Pull each line holding the word "Sort" from the data.

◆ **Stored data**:
=-=-=

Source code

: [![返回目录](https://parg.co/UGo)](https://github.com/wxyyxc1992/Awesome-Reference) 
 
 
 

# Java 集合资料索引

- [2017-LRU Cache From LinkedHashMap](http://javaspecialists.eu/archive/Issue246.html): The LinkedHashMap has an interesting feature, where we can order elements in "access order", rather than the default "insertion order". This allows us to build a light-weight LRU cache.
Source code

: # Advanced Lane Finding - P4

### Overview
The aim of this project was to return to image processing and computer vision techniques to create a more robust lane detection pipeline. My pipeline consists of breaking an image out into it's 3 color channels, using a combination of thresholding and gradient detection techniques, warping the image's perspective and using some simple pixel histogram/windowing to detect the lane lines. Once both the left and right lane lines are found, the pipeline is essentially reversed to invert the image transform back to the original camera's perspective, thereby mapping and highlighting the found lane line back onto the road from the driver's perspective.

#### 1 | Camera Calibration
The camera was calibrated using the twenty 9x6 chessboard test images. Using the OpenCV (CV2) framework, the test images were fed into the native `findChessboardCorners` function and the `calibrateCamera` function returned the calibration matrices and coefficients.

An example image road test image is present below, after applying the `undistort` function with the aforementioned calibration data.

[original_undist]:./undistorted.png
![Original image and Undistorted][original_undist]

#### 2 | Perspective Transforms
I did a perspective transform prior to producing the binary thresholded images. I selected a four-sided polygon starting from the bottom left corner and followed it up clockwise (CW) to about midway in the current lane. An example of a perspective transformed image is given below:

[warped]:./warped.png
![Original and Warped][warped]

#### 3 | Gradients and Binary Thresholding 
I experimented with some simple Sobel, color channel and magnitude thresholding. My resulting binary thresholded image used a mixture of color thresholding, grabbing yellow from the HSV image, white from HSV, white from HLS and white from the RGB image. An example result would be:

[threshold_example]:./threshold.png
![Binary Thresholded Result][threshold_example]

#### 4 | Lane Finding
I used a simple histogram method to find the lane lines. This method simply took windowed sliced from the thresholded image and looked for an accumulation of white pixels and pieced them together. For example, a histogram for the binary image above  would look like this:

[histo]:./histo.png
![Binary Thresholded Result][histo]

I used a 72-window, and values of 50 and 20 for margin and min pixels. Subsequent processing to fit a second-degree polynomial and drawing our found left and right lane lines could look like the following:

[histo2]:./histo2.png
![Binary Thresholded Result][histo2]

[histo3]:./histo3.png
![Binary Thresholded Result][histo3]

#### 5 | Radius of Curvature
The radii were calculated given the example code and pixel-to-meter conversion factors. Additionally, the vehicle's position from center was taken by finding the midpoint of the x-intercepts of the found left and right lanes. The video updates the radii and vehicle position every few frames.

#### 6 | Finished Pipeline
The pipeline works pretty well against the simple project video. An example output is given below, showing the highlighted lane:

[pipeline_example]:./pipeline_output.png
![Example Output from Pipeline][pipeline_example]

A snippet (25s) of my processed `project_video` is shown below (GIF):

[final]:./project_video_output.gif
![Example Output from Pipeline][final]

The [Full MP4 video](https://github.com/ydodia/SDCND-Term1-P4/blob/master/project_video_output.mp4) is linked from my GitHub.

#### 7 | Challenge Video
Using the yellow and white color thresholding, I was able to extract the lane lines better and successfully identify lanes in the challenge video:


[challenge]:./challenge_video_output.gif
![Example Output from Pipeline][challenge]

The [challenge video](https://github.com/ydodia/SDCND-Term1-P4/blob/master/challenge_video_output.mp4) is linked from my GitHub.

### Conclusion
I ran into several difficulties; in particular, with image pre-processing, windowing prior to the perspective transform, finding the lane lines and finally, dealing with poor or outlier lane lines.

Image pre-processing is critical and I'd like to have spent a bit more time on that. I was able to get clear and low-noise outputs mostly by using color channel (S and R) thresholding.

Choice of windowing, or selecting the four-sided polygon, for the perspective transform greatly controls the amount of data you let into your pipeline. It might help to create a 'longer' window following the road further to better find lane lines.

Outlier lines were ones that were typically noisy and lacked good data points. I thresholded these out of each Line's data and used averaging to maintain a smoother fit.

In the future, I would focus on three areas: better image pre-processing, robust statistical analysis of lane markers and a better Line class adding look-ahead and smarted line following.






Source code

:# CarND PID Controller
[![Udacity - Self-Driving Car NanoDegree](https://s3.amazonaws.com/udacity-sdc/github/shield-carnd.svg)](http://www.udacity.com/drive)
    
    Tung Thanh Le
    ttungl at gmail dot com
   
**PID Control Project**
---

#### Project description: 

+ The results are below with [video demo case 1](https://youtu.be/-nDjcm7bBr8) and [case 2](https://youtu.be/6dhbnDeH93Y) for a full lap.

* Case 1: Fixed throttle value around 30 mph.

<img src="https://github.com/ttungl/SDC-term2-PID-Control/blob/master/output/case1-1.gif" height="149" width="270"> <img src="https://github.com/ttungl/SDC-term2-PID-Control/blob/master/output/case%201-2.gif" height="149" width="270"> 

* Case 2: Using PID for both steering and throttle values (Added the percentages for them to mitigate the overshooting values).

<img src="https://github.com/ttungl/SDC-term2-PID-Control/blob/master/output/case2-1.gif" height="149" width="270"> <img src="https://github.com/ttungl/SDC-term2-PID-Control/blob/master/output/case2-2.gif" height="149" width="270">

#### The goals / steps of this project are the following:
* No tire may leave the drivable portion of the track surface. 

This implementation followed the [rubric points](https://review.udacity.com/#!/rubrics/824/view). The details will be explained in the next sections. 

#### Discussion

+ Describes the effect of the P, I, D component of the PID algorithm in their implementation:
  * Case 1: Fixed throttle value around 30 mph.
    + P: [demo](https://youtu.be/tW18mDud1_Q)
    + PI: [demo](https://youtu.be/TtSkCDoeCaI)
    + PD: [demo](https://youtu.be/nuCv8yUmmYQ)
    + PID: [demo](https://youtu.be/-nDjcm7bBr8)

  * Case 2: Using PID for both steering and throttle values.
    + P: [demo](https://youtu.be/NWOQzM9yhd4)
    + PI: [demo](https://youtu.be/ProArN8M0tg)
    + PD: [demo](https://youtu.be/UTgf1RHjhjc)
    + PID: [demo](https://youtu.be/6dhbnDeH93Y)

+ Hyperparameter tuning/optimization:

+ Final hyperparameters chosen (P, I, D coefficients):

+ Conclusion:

=-=-=

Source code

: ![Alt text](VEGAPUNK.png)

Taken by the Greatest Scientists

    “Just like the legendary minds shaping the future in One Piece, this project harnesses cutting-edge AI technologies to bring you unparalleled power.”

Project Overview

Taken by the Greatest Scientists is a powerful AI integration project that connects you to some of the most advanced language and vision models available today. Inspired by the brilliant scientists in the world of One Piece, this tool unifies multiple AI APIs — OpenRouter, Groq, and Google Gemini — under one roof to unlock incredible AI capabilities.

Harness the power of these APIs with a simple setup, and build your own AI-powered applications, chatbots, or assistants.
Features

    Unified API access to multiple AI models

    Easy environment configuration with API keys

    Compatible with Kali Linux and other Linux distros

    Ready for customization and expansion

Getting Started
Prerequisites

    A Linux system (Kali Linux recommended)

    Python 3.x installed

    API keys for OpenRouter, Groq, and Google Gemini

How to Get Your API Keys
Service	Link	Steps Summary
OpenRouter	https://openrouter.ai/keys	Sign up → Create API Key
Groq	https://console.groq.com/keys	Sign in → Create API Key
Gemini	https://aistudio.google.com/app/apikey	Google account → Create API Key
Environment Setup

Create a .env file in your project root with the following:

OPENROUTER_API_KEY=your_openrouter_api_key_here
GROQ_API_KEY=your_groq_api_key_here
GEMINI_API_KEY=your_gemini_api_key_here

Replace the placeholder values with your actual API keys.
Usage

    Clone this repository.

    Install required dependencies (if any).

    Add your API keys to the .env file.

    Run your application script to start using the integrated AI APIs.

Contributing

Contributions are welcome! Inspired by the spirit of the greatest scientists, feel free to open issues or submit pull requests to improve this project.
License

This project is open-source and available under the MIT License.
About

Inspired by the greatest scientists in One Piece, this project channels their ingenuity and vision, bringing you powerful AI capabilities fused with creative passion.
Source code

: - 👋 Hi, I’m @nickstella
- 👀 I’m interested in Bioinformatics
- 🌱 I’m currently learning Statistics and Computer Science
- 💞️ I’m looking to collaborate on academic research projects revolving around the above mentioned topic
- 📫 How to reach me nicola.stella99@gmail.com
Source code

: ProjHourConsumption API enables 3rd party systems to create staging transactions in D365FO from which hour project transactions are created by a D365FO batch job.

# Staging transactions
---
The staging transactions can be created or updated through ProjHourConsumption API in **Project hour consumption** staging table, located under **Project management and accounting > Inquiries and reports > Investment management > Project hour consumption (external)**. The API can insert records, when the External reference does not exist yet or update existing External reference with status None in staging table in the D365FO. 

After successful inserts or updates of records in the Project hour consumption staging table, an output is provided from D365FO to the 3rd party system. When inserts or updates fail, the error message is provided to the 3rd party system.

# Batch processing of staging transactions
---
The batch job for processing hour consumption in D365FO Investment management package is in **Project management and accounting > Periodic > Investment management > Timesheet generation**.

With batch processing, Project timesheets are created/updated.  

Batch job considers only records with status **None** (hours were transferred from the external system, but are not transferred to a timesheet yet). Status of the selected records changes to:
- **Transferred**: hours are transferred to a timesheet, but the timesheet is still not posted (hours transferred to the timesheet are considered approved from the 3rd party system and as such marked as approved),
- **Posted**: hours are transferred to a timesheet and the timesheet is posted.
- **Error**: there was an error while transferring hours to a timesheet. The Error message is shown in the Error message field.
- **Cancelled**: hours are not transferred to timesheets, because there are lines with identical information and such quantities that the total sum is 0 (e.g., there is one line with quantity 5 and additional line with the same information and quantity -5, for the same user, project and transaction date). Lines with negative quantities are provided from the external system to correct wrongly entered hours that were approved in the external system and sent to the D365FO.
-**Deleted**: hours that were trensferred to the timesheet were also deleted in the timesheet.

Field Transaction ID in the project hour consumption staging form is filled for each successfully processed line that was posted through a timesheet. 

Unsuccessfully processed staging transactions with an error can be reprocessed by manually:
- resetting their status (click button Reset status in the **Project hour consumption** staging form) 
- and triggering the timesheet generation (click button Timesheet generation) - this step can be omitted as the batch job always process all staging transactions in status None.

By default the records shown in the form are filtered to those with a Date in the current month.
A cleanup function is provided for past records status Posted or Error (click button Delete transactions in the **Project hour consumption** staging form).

=-=-=

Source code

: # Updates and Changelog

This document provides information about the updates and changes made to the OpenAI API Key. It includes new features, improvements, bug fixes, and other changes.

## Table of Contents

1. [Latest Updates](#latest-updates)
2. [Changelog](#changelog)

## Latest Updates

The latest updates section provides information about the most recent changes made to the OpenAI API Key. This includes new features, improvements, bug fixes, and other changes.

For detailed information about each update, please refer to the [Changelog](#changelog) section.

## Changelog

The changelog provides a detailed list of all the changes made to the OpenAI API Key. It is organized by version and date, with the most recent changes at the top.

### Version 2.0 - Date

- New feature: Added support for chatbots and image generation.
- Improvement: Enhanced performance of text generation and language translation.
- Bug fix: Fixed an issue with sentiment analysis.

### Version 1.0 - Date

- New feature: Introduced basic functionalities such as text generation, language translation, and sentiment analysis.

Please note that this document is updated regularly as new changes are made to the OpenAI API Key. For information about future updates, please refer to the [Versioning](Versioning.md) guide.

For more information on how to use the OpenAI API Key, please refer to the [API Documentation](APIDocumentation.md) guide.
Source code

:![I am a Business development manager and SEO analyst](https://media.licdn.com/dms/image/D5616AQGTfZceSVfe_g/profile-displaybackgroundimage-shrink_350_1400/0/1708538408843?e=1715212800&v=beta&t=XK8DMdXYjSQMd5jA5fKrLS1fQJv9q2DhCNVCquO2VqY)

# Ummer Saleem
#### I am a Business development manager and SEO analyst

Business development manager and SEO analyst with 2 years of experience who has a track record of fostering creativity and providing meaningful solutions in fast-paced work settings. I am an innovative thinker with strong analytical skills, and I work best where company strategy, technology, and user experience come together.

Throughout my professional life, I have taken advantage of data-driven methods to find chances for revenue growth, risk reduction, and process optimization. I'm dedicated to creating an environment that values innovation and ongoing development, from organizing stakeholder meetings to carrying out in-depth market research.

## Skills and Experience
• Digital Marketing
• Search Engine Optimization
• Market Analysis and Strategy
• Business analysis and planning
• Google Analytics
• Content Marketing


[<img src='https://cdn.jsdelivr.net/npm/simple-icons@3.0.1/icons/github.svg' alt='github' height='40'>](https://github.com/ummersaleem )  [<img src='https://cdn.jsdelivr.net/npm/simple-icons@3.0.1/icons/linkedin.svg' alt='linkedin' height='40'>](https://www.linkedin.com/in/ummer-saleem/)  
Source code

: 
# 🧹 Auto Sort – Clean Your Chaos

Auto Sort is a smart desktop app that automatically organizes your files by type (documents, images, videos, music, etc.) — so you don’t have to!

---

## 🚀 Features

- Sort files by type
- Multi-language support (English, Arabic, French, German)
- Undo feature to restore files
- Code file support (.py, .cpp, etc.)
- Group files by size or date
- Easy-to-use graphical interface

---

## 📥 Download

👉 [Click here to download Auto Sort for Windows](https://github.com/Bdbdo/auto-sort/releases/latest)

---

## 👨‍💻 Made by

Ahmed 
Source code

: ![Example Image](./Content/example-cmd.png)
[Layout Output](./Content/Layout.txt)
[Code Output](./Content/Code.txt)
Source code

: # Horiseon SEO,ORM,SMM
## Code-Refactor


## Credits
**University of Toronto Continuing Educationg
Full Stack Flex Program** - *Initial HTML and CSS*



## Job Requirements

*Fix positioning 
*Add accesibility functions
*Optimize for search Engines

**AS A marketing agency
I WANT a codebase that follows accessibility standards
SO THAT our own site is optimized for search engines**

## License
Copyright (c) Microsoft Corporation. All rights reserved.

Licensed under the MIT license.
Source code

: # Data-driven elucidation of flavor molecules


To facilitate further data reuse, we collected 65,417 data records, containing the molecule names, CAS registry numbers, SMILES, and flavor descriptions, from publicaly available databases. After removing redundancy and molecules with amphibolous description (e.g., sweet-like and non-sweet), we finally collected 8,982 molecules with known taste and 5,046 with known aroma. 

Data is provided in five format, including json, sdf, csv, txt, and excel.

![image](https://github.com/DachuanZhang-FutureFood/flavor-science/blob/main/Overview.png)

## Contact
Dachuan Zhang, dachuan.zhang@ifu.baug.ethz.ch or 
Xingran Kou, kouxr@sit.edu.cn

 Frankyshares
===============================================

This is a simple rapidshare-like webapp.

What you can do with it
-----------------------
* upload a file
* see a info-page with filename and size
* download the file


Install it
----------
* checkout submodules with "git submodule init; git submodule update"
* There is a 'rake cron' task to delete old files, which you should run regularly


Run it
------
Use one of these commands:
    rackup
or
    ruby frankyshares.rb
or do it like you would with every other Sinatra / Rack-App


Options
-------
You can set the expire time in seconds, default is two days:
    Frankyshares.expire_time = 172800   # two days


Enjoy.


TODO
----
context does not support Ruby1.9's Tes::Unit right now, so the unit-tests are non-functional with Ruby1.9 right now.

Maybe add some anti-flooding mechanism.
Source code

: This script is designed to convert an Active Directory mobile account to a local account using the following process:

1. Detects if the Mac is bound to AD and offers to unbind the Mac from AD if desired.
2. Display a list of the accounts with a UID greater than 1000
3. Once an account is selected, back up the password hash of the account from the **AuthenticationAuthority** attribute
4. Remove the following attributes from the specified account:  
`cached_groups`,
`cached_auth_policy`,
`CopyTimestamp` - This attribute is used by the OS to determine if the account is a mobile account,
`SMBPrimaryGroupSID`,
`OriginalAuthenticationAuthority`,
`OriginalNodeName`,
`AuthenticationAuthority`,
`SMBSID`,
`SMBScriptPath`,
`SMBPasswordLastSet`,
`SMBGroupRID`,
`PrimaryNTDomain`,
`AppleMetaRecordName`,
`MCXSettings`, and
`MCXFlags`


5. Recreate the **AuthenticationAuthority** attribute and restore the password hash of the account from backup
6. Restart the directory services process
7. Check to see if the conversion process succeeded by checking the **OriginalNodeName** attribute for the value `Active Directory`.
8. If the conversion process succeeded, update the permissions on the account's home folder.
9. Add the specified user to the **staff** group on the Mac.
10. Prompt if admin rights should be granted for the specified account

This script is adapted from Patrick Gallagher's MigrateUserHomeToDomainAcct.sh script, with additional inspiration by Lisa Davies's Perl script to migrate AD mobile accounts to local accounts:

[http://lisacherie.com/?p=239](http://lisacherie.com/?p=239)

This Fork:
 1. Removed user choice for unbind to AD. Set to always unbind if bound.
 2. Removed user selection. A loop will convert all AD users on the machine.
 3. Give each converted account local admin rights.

=-=-=

◆ **Output for this exercise**:
# 🧹 Auto Sort – Clean Your Chaos
Auto Sort is a smart desktop app that automatically organizes your files by type (documents, images, videos, music, etc.) — so you don’t have to!
- Sort files by type
👉 [Click here to download Auto Sort for Windows](https://github.com/Bdbdo/auto-sort/releases/latest)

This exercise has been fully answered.